Pterostylis aneba is a species of orchid endemic to south-eastern Australia. It is a recently described and poorly-known greenhood similar to Pterostylis alpina and P. monticola. It has a rosette of fleshy leaves at the base of the plant and a single green and white flower. It grows in alpine and sub-alpine habitats.

==Description==
Pterostylis aneba is a terrestrial, perennial, deciduous, herb with an underground tuber and a rosette of three to five egg-shaped leaves surrounding the base of the flowering stem. Each leaf is 30-60 mm long and 8-16 mm wide. A single green and white flower about 30-40 mm long is borne on a spike up to 200 mm high. The dorsal sepal and petals are fused, forming a hood or "galea" over the column. The dorsal sepal is the same length as the petals and curves forward with a pointed tip. There is a gap between the galea and the lateral sepals. The lateral sepals are erect and have thread-like tips 15–20 mm long and a slightly bulging V-shaped sinus between them. The labellum is 15-18 mm long, about 3 mm wide, green or brown and curved and protrudes above the sinus.

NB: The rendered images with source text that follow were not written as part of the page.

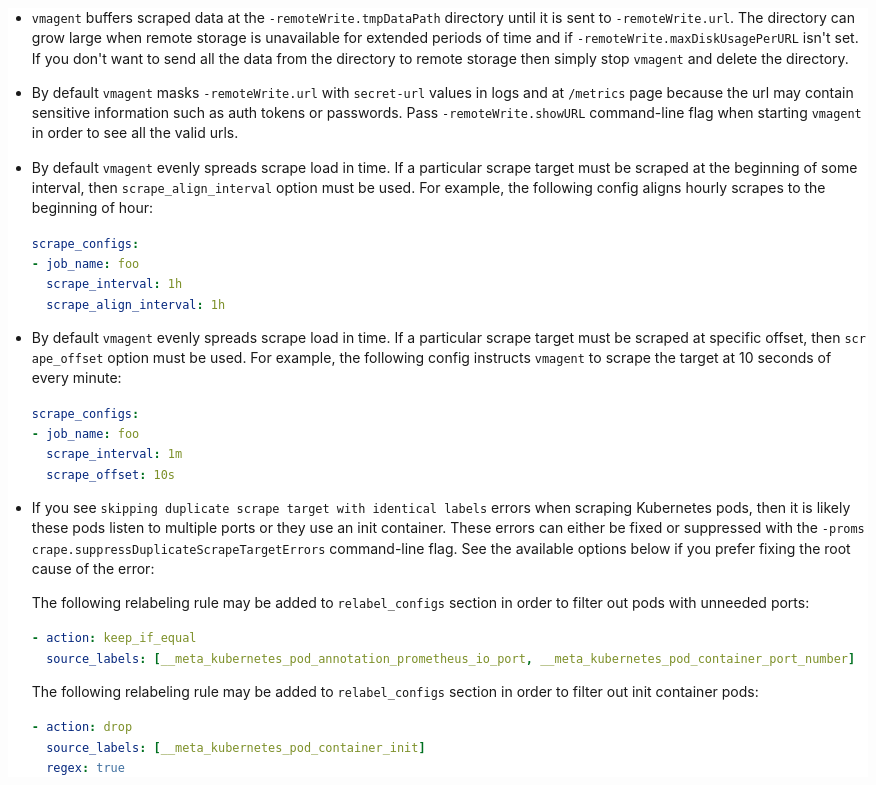 * `vmagent` buffers scraped data at the `-remoteWrite.tmpDataPath` directory until it is sent to `-remoteWrite.url`.
  The directory can grow large when remote storage is unavailable for extended periods of time and if `-remoteWrite.maxDiskUsagePerURL` isn't set.
  If you don't want to send all the data from the directory to remote storage then simply stop `vmagent` and delete the directory.

* By default `vmagent` masks `-remoteWrite.url` with `secret-url` values in logs and at `/metrics` page because
  the url may contain sensitive information such as auth tokens or passwords.
  Pass `-remoteWrite.showURL` command-line flag when starting `vmagent` in order to see all the valid urls.

* By default `vmagent` evenly spreads scrape load in time. If a particular scrape target must be scraped at the beginning of some interval,
  then `scrape_align_interval` option  must be used. For example, the following config aligns hourly scrapes to the beginning of hour:

  ```yml
  scrape_configs:
  - job_name: foo
    scrape_interval: 1h
    scrape_align_interval: 1h
  ```

* By default `vmagent` evenly spreads scrape load in time. If a particular scrape target must be scraped at specific offset, then `scrape_offset` option must be used.
  For example, the following config instructs `vmagent` to scrape the target at 10 seconds of every minute:

  ```yml
  scrape_configs:
  - job_name: foo
    scrape_interval: 1m
    scrape_offset: 10s
  ```

* If you see `skipping duplicate scrape target with identical labels` errors when scraping Kubernetes pods, then it is likely these pods listen to multiple ports
  or they use an init container. These errors can either be fixed or suppressed with the `-promscrape.suppressDuplicateScrapeTargetErrors` command-line flag.
  See the available options below if you prefer fixing the root cause of the error:

  The following relabeling rule may be added to `relabel_configs` section in order to filter out pods with unneeded ports:

  ```yml
  - action: keep_if_equal
    source_labels: [__meta_kubernetes_pod_annotation_prometheus_io_port, __meta_kubernetes_pod_container_port_number]
  ```

  The following relabeling rule may be added to `relabel_configs` section in order to filter out init container pods:

  ```yml
  - action: drop
    source_labels: [__meta_kubernetes_pod_container_init]
    regex: true
  ```
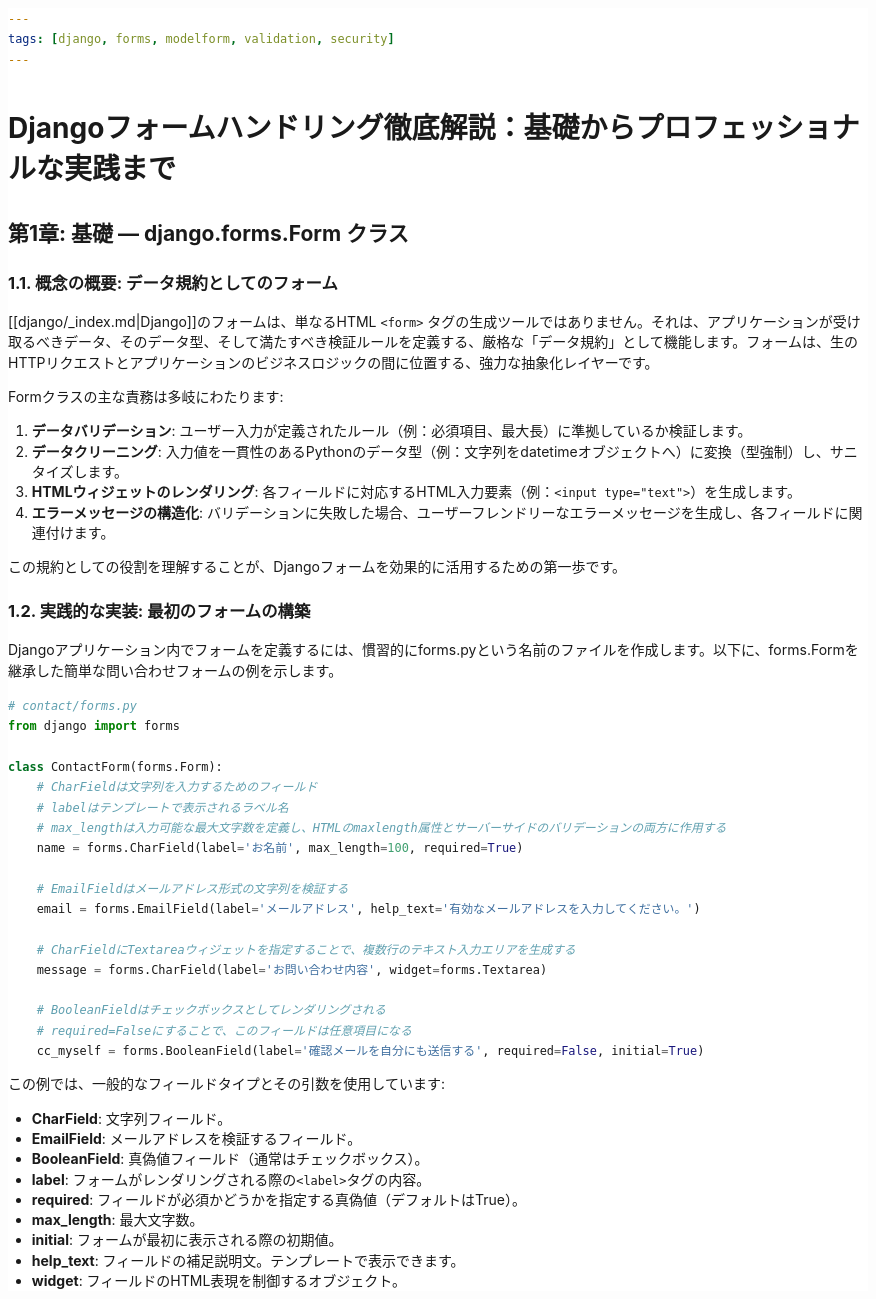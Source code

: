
 ```yaml
---
tags: [django, forms, modelform, validation, security]
---
```

# Djangoフォームハンドリング徹底解説：基礎からプロフェッショナルな実践まで

## 第1章: 基礎 — django.forms.Form クラス

### 1.1. 概念の概要: データ規約としてのフォーム

[[django/_index.md|Django]]のフォームは、単なるHTML `<form>` タグの生成ツールではありません。それは、アプリケーションが受け取るべきデータ、そのデータ型、そして満たすべき検証ルールを定義する、厳格な「データ規約」として機能します。フォームは、生のHTTPリクエストとアプリケーションのビジネスロジックの間に位置する、強力な抽象化レイヤーです。

Formクラスの主な責務は多岐にわたります:

1. **データバリデーション**: ユーザー入力が定義されたルール（例：必須項目、最大長）に準拠しているか検証します。
2. **データクリーニング**: 入力値を一貫性のあるPythonのデータ型（例：文字列をdatetimeオブジェクトへ）に変換（型強制）し、サニタイズします。
3. **HTMLウィジェットのレンダリング**: 各フィールドに対応するHTML入力要素（例：`<input type="text">`）を生成します。
4. **エラーメッセージの構造化**: バリデーションに失敗した場合、ユーザーフレンドリーなエラーメッセージを生成し、各フィールドに関連付けます。

この規約としての役割を理解することが、Djangoフォームを効果的に活用するための第一歩です。

### 1.2. 実践的な実装: 最初のフォームの構築

Djangoアプリケーション内でフォームを定義するには、慣習的にforms.pyという名前のファイルを作成します。以下に、forms.Formを継承した簡単な問い合わせフォームの例を示します。

```python
# contact/forms.py
from django import forms

class ContactForm(forms.Form):
    # CharFieldは文字列を入力するためのフィールド
    # labelはテンプレートで表示されるラベル名
    # max_lengthは入力可能な最大文字数を定義し、HTMLのmaxlength属性とサーバーサイドのバリデーションの両方に作用する
    name = forms.CharField(label='お名前', max_length=100, required=True)

    # EmailFieldはメールアドレス形式の文字列を検証する
    email = forms.EmailField(label='メールアドレス', help_text='有効なメールアドレスを入力してください。')

    # CharFieldにTextareaウィジェットを指定することで、複数行のテキスト入力エリアを生成する
    message = forms.CharField(label='お問い合わせ内容', widget=forms.Textarea)

    # BooleanFieldはチェックボックスとしてレンダリングされる
    # required=Falseにすることで、このフィールドは任意項目になる
    cc_myself = forms.BooleanField(label='確認メールを自分にも送信する', required=False, initial=True)
```

この例では、一般的なフィールドタイプとその引数を使用しています:

* **CharField**: 文字列フィールド。
* **EmailField**: メールアドレスを検証するフィールド。
* **BooleanField**: 真偽値フィールド（通常はチェックボックス）。
* **label**: フォームがレンダリングされる際の`<label>`タグの内容。
* **required**: フィールドが必須かどうかを指定する真偽値（デフォルトはTrue）。
* **max_length**: 最大文字数。
* **initial**: フォームが最初に表示される際の初期値。
* **help_text**: フィールドの補足説明文。テンプレートで表示できます。
* **widget**: フィールドのHTML表現を制御するオブジェクト。

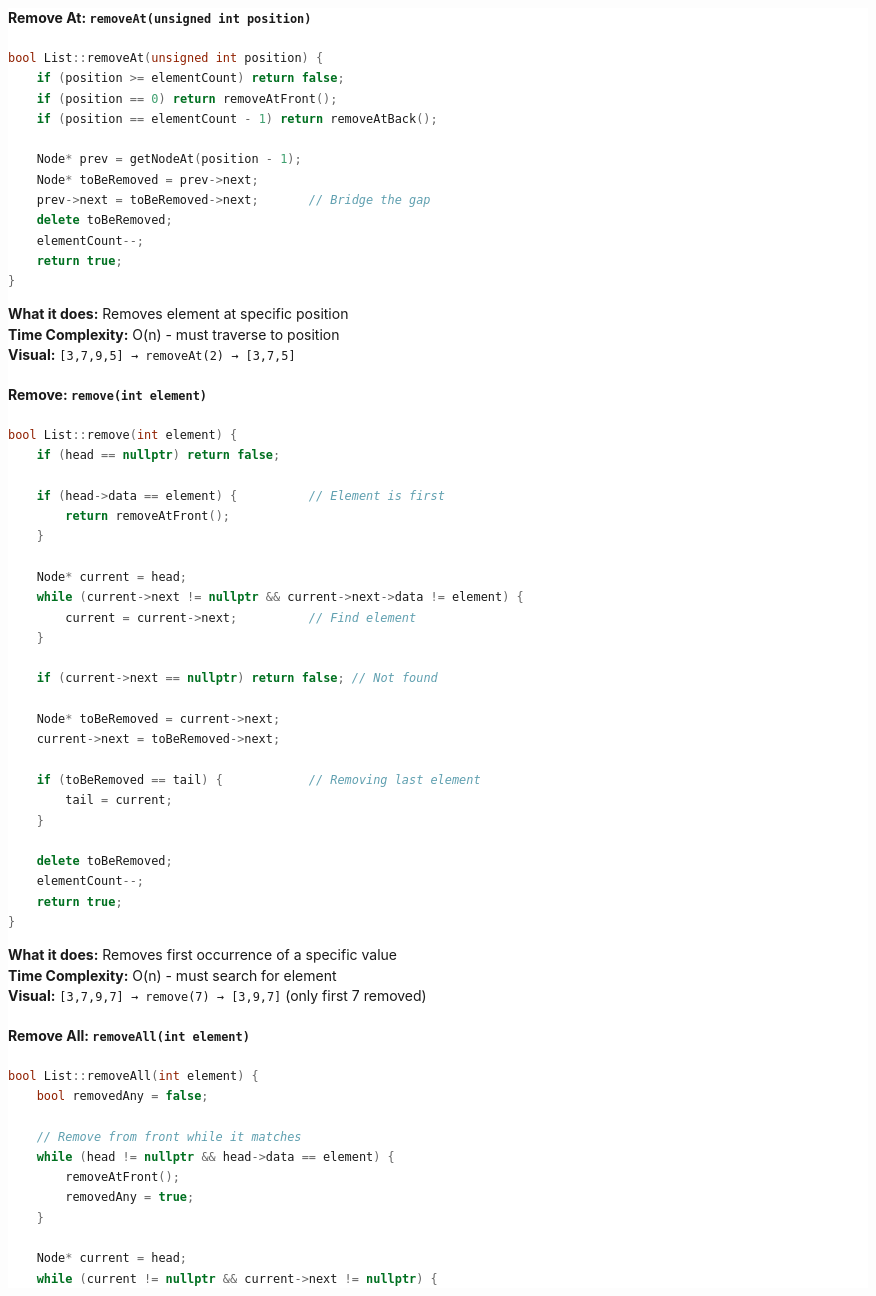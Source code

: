 #### **Remove At: `removeAt(unsigned int position)`**
```cpp
bool List::removeAt(unsigned int position) {
    if (position >= elementCount) return false;
    if (position == 0) return removeAtFront();
    if (position == elementCount - 1) return removeAtBack();
    
    Node* prev = getNodeAt(position - 1);
    Node* toBeRemoved = prev->next;
    prev->next = toBeRemoved->next;       // Bridge the gap
    delete toBeRemoved;
    elementCount--;
    return true;
}
```
**What it does:** Removes element at specific position  
**Time Complexity:** O(n) - must traverse to position  
**Visual:** `[3,7,9,5] → removeAt(2) → [3,7,5]`

#### **Remove: `remove(int element)`**
```cpp
bool List::remove(int element) {
    if (head == nullptr) return false;
    
    if (head->data == element) {          // Element is first
        return removeAtFront();
    }
    
    Node* current = head;
    while (current->next != nullptr && current->next->data != element) {
        current = current->next;          // Find element
    }
    
    if (current->next == nullptr) return false; // Not found
    
    Node* toBeRemoved = current->next;
    current->next = toBeRemoved->next;
    
    if (toBeRemoved == tail) {            // Removing last element
        tail = current;
    }
    
    delete toBeRemoved;
    elementCount--;
    return true;
}
```
**What it does:** Removes first occurrence of a specific value  
**Time Complexity:** O(n) - must search for element  
**Visual:** `[3,7,9,7] → remove(7) → [3,9,7]` (only first 7 removed)

#### **Remove All: `removeAll(int element)`**
```cpp
bool List::removeAll(int element) {
    bool removedAny = false;
    
    // Remove from front while it matches
    while (head != nullptr && head->data == element) {
        removeAtFront();
        removedAny = true;
    }
    
    Node* current = head;
    while (current != nullptr && current->next != nullptr) {
```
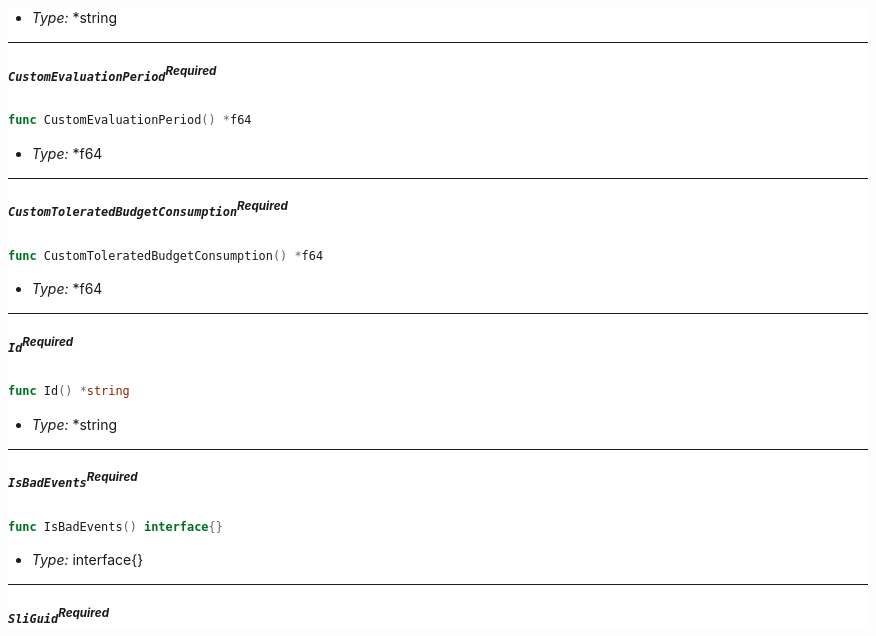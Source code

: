 - *Type:* *string

---

##### `CustomEvaluationPeriod`<sup>Required</sup> <a name="CustomEvaluationPeriod" id="@cdktf/provider-newrelic.dataNewrelicServiceLevelAlertHelper.DataNewrelicServiceLevelAlertHelper.property.customEvaluationPeriod"></a>

```go
func CustomEvaluationPeriod() *f64
```

- *Type:* *f64

---

##### `CustomToleratedBudgetConsumption`<sup>Required</sup> <a name="CustomToleratedBudgetConsumption" id="@cdktf/provider-newrelic.dataNewrelicServiceLevelAlertHelper.DataNewrelicServiceLevelAlertHelper.property.customToleratedBudgetConsumption"></a>

```go
func CustomToleratedBudgetConsumption() *f64
```

- *Type:* *f64

---

##### `Id`<sup>Required</sup> <a name="Id" id="@cdktf/provider-newrelic.dataNewrelicServiceLevelAlertHelper.DataNewrelicServiceLevelAlertHelper.property.id"></a>

```go
func Id() *string
```

- *Type:* *string

---

##### `IsBadEvents`<sup>Required</sup> <a name="IsBadEvents" id="@cdktf/provider-newrelic.dataNewrelicServiceLevelAlertHelper.DataNewrelicServiceLevelAlertHelper.property.isBadEvents"></a>

```go
func IsBadEvents() interface{}
```

- *Type:* interface{}

---

##### `SliGuid`<sup>Required</sup> <a name="SliGuid" id="@cdktf/provider-newrelic.dataNewrelicServiceLevelAlertHelper.DataNewrelicServiceLevelAlertHelper.property.sliGuid"></a>

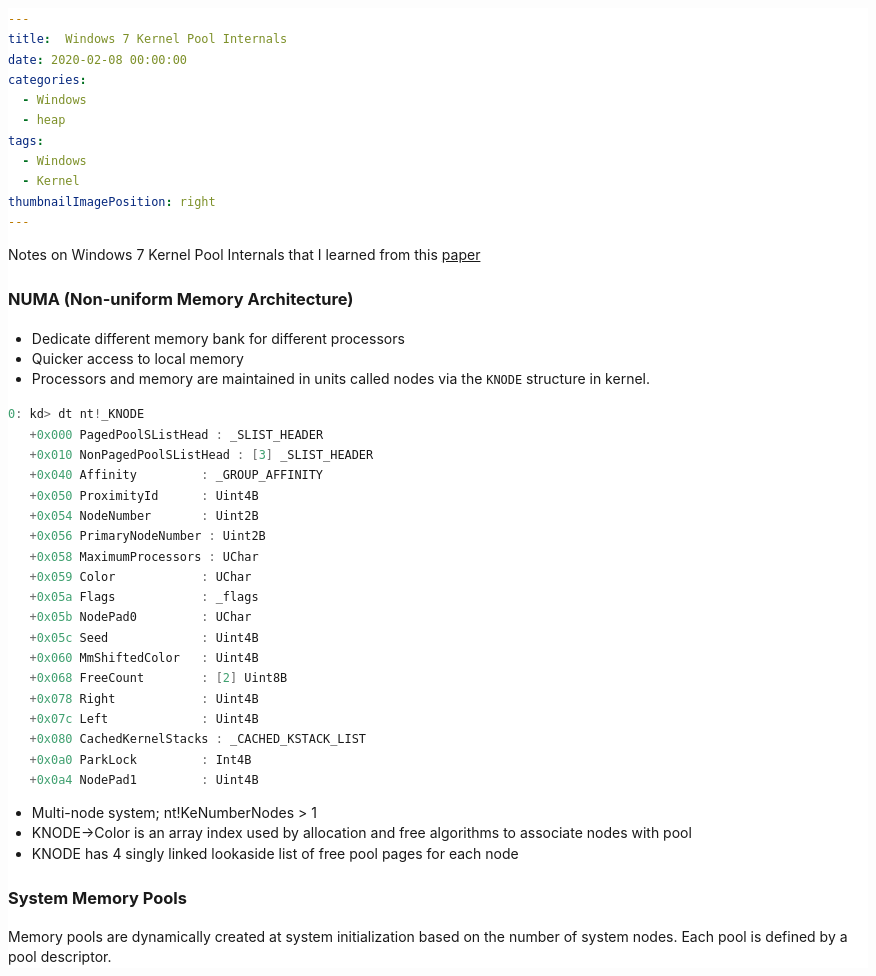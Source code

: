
 ```yaml
---
title:  Windows 7 Kernel Pool Internals
date: 2020-02-08 00:00:00
categories:
  - Windows
  - heap
tags:
  - Windows
  - Kernel
thumbnailImagePosition: right
---
```


Notes on Windows 7 Kernel Pool Internals that I learned from this [paper](https://media.blackhat.com/bh-dc-11/Mandt/BlackHat_DC_2011_Mandt_kernelpool-wp.pdf?source=post_page---------------------------)


### NUMA (Non-uniform Memory Architecture)
* Dedicate different memory bank for different processors
* Quicker access to local memory
* Processors and memory are maintained in units called nodes via the `KNODE` structure in kernel.
```c
0: kd> dt nt!_KNODE
   +0x000 PagedPoolSListHead : _SLIST_HEADER
   +0x010 NonPagedPoolSListHead : [3] _SLIST_HEADER
   +0x040 Affinity         : _GROUP_AFFINITY
   +0x050 ProximityId      : Uint4B
   +0x054 NodeNumber       : Uint2B
   +0x056 PrimaryNodeNumber : Uint2B
   +0x058 MaximumProcessors : UChar
   +0x059 Color            : UChar
   +0x05a Flags            : _flags
   +0x05b NodePad0         : UChar
   +0x05c Seed             : Uint4B
   +0x060 MmShiftedColor   : Uint4B
   +0x068 FreeCount        : [2] Uint8B
   +0x078 Right            : Uint4B
   +0x07c Left             : Uint4B
   +0x080 CachedKernelStacks : _CACHED_KSTACK_LIST
   +0x0a0 ParkLock         : Int4B
   +0x0a4 NodePad1         : Uint4B
```

* Multi-node system; nt!KeNumberNodes > 1
* KNODE->Color is an array index used by allocation and free algorithms to associate nodes with pool
* KNODE has 4 singly linked lookaside list of free pool pages for each node 

### System Memory Pools
Memory pools are dynamically created at system initialization based on the number of system nodes. Each pool is defined by a pool descriptor.
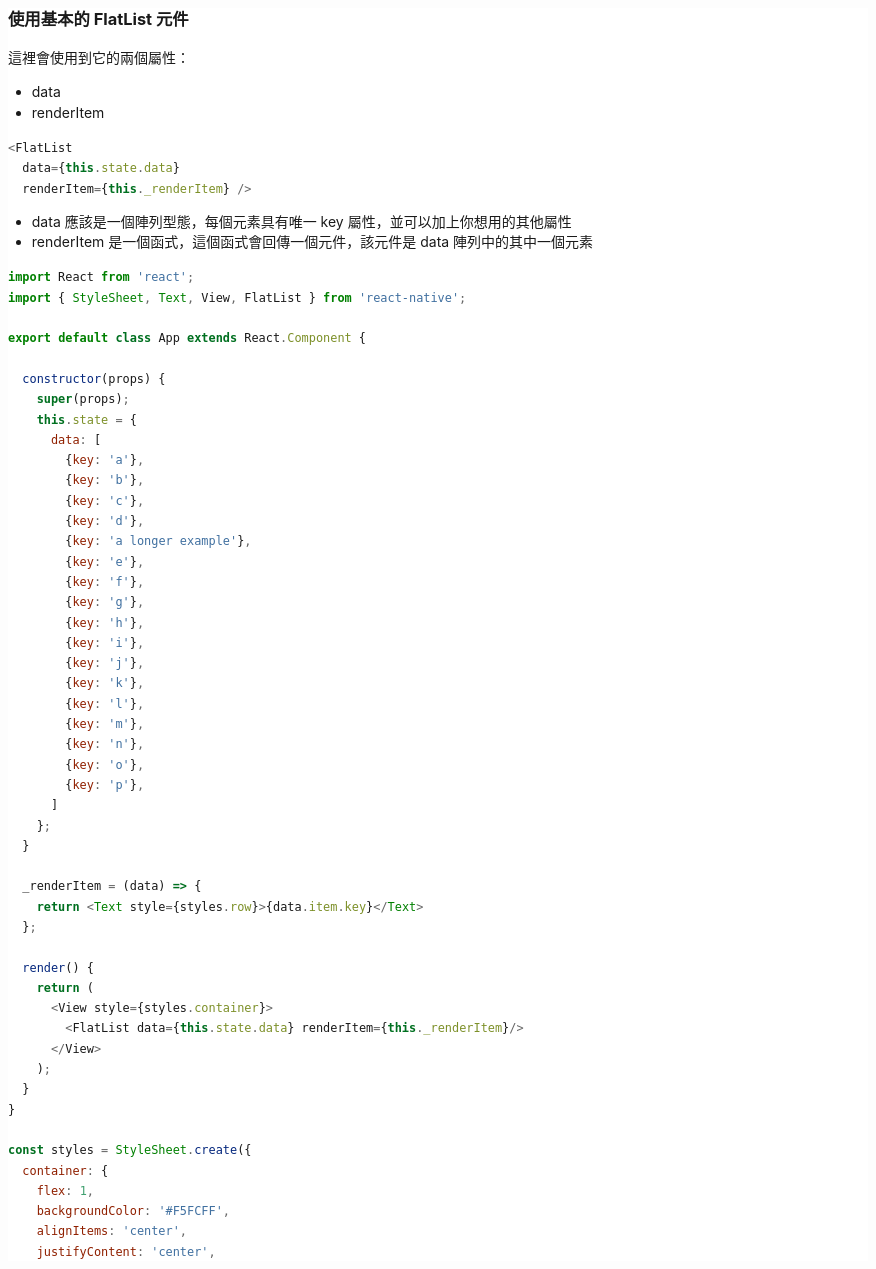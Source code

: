 ### 使用基本的 FlatList 元件

這裡會使用到它的兩個屬性：

- data
- renderItem

```javascript
<FlatList
  data={this.state.data}
  renderItem={this._renderItem} />
```

- data 應該是一個陣列型態，每個元素具有唯一 key 屬性，並可以加上你想用的其他屬性
- renderItem 是一個函式，這個函式會回傳一個元件，該元件是 data 陣列中的其中一個元素

```javascript
import React from 'react';
import { StyleSheet, Text, View, FlatList } from 'react-native';

export default class App extends React.Component {

  constructor(props) {
    super(props);
    this.state = {
      data: [
        {key: 'a'},
        {key: 'b'},
        {key: 'c'},
        {key: 'd'},
        {key: 'a longer example'},
        {key: 'e'},
        {key: 'f'},
        {key: 'g'},
        {key: 'h'},
        {key: 'i'},
        {key: 'j'},
        {key: 'k'},
        {key: 'l'},
        {key: 'm'},
        {key: 'n'},
        {key: 'o'},
        {key: 'p'},
      ]
    };
  }

  _renderItem = (data) => {
    return <Text style={styles.row}>{data.item.key}</Text>
  };

  render() {
    return (
      <View style={styles.container}>
        <FlatList data={this.state.data} renderItem={this._renderItem}/>
      </View>
    );
  }
}

const styles = StyleSheet.create({
  container: {
    flex: 1,
    backgroundColor: '#F5FCFF',
    alignItems: 'center',
    justifyContent: 'center',
```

Flowering occurs from December to February.

==Taxonomy and naming==
Pterostylis aneba was first formally described in 2006 by David Jones and the description was published in Australian Orchid Research from a specimen collected at Packers Swamp, west of Bemboka.

==Distribution and habitat==
This greenhood grows in moist grassy areas in montane forest and near streams in southern New South Wales and north-eastern Victoria.